Collected data
━━━━━━━━━━━━━━━━

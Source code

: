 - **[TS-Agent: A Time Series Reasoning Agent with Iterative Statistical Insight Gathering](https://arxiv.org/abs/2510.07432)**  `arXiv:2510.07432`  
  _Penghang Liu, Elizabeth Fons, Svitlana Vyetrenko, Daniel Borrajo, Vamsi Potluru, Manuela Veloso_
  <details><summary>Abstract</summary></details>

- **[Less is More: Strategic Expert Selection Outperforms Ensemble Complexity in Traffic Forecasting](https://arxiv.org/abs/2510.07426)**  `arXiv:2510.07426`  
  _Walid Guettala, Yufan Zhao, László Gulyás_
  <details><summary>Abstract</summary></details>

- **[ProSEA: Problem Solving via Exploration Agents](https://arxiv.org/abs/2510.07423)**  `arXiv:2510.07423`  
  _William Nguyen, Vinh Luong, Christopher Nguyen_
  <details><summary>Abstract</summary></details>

━━━━━━━━━━━━━━━━

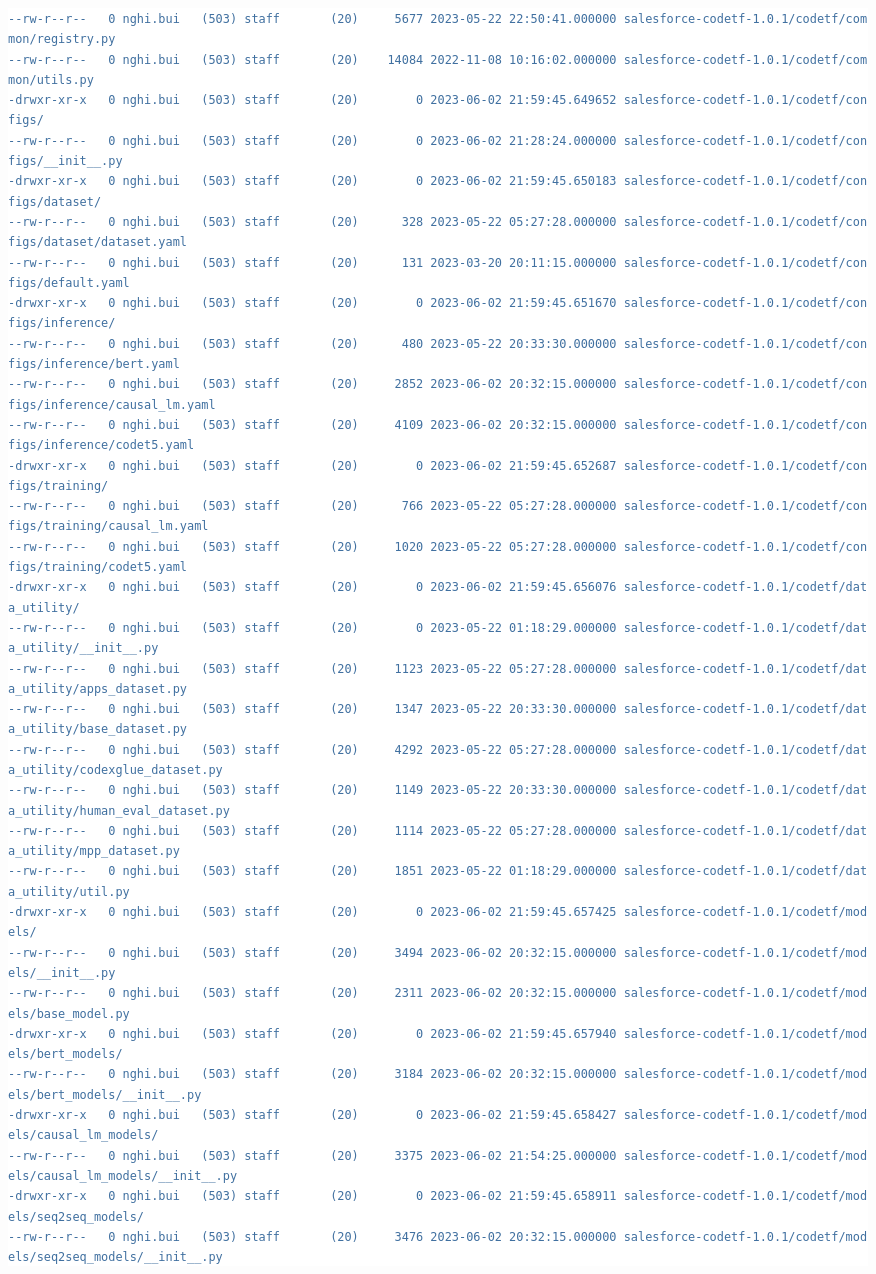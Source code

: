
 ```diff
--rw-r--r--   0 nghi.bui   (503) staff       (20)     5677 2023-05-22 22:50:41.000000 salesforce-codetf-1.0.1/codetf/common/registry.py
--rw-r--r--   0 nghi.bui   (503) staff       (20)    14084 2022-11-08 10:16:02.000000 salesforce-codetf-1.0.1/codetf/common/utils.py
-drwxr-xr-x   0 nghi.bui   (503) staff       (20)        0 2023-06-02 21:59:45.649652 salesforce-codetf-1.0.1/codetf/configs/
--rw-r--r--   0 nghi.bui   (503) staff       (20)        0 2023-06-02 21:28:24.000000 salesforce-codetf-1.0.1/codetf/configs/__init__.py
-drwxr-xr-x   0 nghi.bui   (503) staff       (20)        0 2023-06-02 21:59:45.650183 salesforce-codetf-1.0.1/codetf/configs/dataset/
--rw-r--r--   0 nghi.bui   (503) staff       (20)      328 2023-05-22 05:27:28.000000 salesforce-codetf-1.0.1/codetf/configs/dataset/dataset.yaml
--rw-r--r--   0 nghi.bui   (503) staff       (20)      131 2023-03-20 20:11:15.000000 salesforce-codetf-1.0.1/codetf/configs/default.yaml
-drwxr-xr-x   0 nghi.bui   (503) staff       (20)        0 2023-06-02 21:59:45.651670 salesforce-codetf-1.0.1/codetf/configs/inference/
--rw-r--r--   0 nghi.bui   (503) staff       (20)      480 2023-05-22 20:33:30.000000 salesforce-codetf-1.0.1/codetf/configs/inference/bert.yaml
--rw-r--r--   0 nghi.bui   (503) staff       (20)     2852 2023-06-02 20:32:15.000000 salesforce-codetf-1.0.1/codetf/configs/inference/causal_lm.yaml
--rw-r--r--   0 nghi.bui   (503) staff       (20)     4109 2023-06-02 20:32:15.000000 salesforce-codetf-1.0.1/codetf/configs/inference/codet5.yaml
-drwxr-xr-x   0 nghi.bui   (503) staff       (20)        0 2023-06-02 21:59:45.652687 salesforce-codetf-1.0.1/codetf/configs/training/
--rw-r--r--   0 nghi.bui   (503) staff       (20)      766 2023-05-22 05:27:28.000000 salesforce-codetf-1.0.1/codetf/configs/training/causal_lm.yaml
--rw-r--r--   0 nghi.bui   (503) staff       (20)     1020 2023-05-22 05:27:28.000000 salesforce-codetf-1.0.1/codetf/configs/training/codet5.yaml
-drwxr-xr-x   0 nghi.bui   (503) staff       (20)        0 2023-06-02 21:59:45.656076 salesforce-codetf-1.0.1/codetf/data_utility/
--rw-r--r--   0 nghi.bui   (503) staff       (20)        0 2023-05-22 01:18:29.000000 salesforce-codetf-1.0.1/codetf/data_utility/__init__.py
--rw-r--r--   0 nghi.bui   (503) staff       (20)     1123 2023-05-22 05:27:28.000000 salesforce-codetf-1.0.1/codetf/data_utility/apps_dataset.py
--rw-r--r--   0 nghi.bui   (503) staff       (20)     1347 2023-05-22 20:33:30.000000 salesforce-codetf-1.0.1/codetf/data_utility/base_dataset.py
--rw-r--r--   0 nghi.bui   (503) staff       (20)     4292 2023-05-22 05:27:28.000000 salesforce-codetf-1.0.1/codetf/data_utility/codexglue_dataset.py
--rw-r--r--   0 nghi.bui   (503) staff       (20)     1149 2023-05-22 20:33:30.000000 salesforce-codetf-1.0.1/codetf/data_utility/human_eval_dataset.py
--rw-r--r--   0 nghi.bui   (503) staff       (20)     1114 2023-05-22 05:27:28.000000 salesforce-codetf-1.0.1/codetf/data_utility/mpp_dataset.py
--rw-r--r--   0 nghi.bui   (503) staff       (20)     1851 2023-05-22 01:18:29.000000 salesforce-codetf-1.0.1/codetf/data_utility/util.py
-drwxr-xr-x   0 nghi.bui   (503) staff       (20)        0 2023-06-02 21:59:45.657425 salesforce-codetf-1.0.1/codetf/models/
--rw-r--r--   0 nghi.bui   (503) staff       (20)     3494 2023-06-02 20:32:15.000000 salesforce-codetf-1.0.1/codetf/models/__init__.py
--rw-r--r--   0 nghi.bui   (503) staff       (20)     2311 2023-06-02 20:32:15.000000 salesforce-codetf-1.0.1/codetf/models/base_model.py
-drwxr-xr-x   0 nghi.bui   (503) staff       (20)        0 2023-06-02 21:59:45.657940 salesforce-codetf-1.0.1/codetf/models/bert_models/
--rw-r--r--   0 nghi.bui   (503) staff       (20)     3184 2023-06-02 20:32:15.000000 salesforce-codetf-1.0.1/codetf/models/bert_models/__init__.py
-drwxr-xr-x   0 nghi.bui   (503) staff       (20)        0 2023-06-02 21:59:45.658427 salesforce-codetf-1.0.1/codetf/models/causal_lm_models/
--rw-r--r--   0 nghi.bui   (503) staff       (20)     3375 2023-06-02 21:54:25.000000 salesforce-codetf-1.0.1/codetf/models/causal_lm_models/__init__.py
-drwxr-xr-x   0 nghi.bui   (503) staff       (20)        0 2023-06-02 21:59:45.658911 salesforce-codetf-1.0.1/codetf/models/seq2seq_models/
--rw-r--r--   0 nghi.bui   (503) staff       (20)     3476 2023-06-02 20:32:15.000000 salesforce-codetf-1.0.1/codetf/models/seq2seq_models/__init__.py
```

━━━━━━━━━━━━━━━━

* Aim of the exercise *
Copy out, from the data above, every line holding the word "https".

* Answer below *
: - **[TS-Agent: A Time Series Reasoning Agent with Iterative Statistical Insight Gathering](https://arxiv.org/abs/2510.07432)**  `arXiv:2510.07432`  
- **[Less is More: Strategic Expert Selection Outperforms Ensemble Complexity in Traffic Forecasting](https://arxiv.org/abs/2510.07426)**  `arXiv:2510.07426`  
- **[ProSEA: Problem Solving via Exploration Agents](https://arxiv.org/abs/2510.07423)**  `arXiv:2510.07423`  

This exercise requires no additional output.